The answer must repeat every record exactly, with all pictures omitted.
::: Data for analysis :::
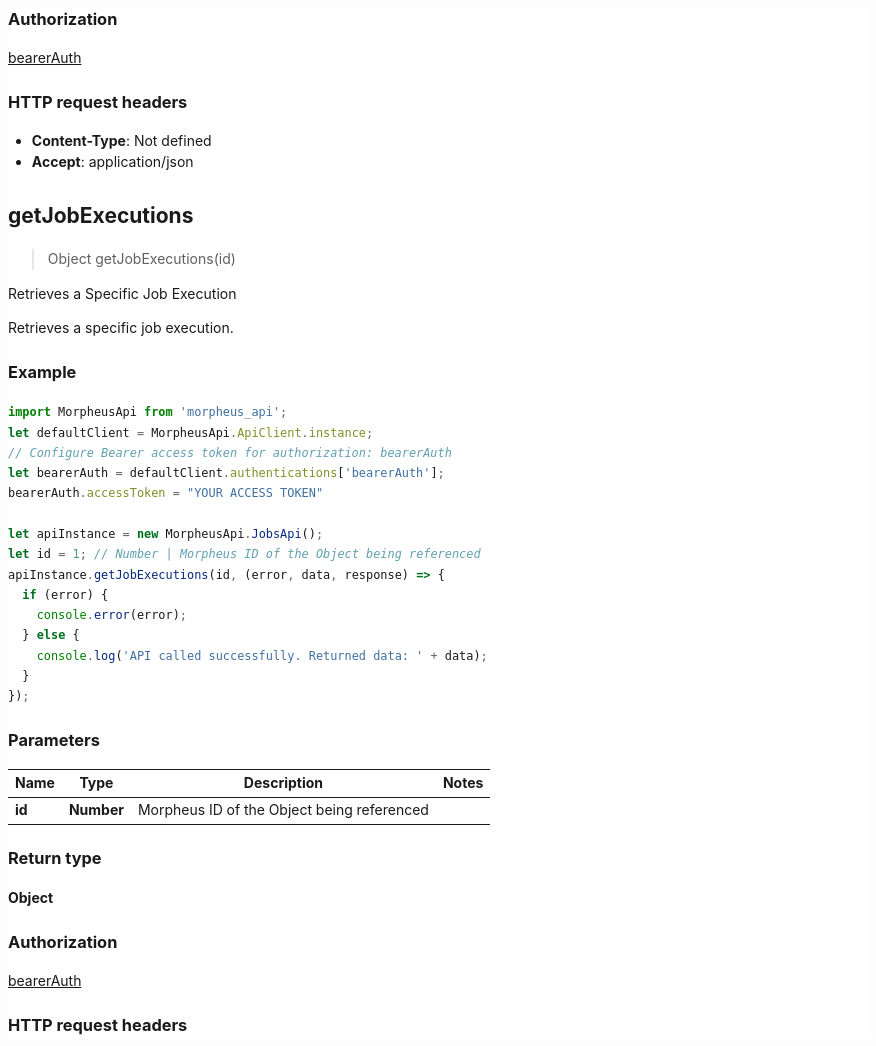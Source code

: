 ### Authorization

[bearerAuth](../README.md#bearerAuth)

### HTTP request headers

- **Content-Type**: Not defined
- **Accept**: application/json


## getJobExecutions

> Object getJobExecutions(id)

Retrieves a Specific Job Execution

Retrieves a specific job execution. 

### Example

```javascript
import MorpheusApi from 'morpheus_api';
let defaultClient = MorpheusApi.ApiClient.instance;
// Configure Bearer access token for authorization: bearerAuth
let bearerAuth = defaultClient.authentications['bearerAuth'];
bearerAuth.accessToken = "YOUR ACCESS TOKEN"

let apiInstance = new MorpheusApi.JobsApi();
let id = 1; // Number | Morpheus ID of the Object being referenced
apiInstance.getJobExecutions(id, (error, data, response) => {
  if (error) {
    console.error(error);
  } else {
    console.log('API called successfully. Returned data: ' + data);
  }
});
```

### Parameters


Name | Type | Description  | Notes
------------- | ------------- | ------------- | -------------
 **id** | **Number**| Morpheus ID of the Object being referenced | 

### Return type

**Object**

### Authorization

[bearerAuth](../README.md#bearerAuth)

### HTTP request headers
:::
Response ::
Source code

: ### Authorization

[bearerAuth](../README.md#bearerAuth)

### HTTP request headers

- **Content-Type**: Not defined
- **Accept**: application/json


## getJobExecutions

> Object getJobExecutions(id)

Retrieves a Specific Job Execution

Retrieves a specific job execution. 

### Example

```javascript
import MorpheusApi from 'morpheus_api';
let defaultClient = MorpheusApi.ApiClient.instance;
// Configure Bearer access token for authorization: bearerAuth
let bearerAuth = defaultClient.authentications['bearerAuth'];
bearerAuth.accessToken = "YOUR ACCESS TOKEN"

let apiInstance = new MorpheusApi.JobsApi();
let id = 1; // Number | Morpheus ID of the Object being referenced
apiInstance.getJobExecutions(id, (error, data, response) => {
  if (error) {
    console.error(error);
  } else {
    console.log('API called successfully. Returned data: ' + data);
  }
});
```

### Parameters


Name | Type | Description  | Notes
------------- | ------------- | ------------- | -------------
 **id** | **Number**| Morpheus ID of the Object being referenced | 

### Return type

**Object**

### Authorization

[bearerAuth](../README.md#bearerAuth)

### HTTP request headers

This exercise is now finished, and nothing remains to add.